One-year anniversary in Leerdam

Behind the scenes of the asphalt laboratory

3 of the most interesting developments in the asphalt laboratory in Leerdam

The asphalt on roads and cycle paths has been the subject of much thought for months. Can it be more durable? More stable? More flexible? Thinking up and developing asphalt mixtures is everyday business in Leerdam. There, the laboratory of DIBEC Material Science, part of Ballast Nedam, celebrated its first anniversary. Time for a look back at the three best developments of this first year.

In the corner, there are ingredients for a new asphalt mixture. Further on, test pieces are kept in the climate chamber. At a workbench, materials technologist Arjan Slotboom is weighing and sorting round samples for a new project.

"I have been making mixtures for days. This results in test pieces, which I test for density and strength. We are constantly weighing up the pros and cons: What do we add to bind them together? Will that stay within the client's budget? And how can a mixture be even better for the environment?"

Asphalt mixtures: that's tailor-made

Although the laboratory in Leerdam has only been in existence for a year, it has already gained more than 15 years of experience at its old location. This is vital, because the development of new asphalt takes months. It is a clever piece of physical and chemical research, in which the conditions and environmental factors are always project-specific. That is why it is tailor-made. For every client and every project.

At their new location in Leerdam, the materials technologists work under the same roof as the Ballast Nedam Road Specialties engineers. Ideal, it seems. The low threshold for joining forces means that new ideas can be developed quickly. These can then be developed and tested in the lab. In this way, new mixtures are created for public and private sectors.

New sustainable developments

The asphalt mixtures that leave this laboratory range from flexible to very stable. Almost all of them have one important factor: CO2 reduction. That is why the mixtures contain as few primary building materials as possible and as many recycled materials as possible.
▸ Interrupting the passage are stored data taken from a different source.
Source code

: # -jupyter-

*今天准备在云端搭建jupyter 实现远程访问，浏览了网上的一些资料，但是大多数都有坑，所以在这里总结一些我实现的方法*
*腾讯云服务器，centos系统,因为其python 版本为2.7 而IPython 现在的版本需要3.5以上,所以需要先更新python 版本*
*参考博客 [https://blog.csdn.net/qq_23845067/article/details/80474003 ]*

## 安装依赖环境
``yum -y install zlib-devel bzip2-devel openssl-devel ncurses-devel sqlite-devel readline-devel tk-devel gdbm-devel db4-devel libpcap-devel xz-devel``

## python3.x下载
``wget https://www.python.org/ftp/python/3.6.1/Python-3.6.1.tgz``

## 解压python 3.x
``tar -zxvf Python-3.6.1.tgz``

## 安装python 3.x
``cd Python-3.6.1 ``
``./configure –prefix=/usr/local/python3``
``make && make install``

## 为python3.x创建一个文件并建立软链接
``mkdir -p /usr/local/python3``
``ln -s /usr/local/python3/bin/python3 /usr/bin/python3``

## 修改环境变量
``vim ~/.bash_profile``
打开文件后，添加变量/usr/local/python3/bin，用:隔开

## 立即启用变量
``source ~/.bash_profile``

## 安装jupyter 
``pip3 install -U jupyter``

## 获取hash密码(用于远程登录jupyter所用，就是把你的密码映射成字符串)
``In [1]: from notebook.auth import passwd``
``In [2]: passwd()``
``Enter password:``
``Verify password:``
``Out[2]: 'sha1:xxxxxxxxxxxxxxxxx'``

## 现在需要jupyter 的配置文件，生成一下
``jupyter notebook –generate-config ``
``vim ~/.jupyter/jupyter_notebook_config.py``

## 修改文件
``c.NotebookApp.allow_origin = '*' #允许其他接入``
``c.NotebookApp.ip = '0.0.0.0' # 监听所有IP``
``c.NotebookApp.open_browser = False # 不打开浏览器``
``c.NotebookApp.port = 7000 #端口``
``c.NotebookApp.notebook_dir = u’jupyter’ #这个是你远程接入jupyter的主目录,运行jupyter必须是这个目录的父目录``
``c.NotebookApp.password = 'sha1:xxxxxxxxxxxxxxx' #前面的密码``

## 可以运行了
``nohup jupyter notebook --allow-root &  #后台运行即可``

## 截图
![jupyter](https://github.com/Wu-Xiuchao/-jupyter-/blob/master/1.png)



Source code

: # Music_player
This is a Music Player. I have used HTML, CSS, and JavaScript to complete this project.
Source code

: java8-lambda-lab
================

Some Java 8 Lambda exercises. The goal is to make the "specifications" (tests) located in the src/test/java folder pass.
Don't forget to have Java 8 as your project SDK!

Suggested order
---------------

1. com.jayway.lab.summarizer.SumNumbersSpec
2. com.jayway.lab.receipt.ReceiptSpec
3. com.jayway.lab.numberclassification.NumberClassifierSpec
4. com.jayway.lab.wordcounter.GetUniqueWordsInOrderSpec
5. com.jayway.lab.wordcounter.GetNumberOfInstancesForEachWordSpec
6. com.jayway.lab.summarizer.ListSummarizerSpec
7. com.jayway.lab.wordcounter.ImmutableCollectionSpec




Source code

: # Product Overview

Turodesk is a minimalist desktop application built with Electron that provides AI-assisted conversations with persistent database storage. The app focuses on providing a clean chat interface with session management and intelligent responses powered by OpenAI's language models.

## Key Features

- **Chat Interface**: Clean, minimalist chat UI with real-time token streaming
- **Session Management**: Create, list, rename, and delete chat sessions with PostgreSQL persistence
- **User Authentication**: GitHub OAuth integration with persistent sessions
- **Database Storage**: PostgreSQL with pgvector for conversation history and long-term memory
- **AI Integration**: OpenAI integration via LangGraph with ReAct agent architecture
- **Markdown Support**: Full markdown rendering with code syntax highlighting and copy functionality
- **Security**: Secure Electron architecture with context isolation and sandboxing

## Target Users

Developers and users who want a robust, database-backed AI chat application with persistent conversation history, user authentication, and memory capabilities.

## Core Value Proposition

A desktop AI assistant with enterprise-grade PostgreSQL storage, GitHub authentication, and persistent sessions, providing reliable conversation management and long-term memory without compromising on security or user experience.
"There are a lot of sustainable developments in this field," says Jan van de Water. As Head of Materials Science, he has already seen dozens of mixtures leave the laboratory. "Renovating a road or laying new cycle paths can often be much more sustainable than our clients initially think. That is why it is our job to bring these options and opportunities to their attention. That's great: thinking along and surprising them."

3x the best developments

In the past year, DIBEC has produced three sustainable asphalt mixtures that have now found their way into the Dutch road network. In a row:

1. Castricum: New asphalt in close cooperation with the municipality

During a redesign project in Castricum, DIBEC developed a new red asphalt mixture that scores highly in the field of sustainability. The new mixture contains a lot of recycled building materials. Thanks to an improved and clever design, we were able to reduce CO2 emissions by more than 50% compared to the original design.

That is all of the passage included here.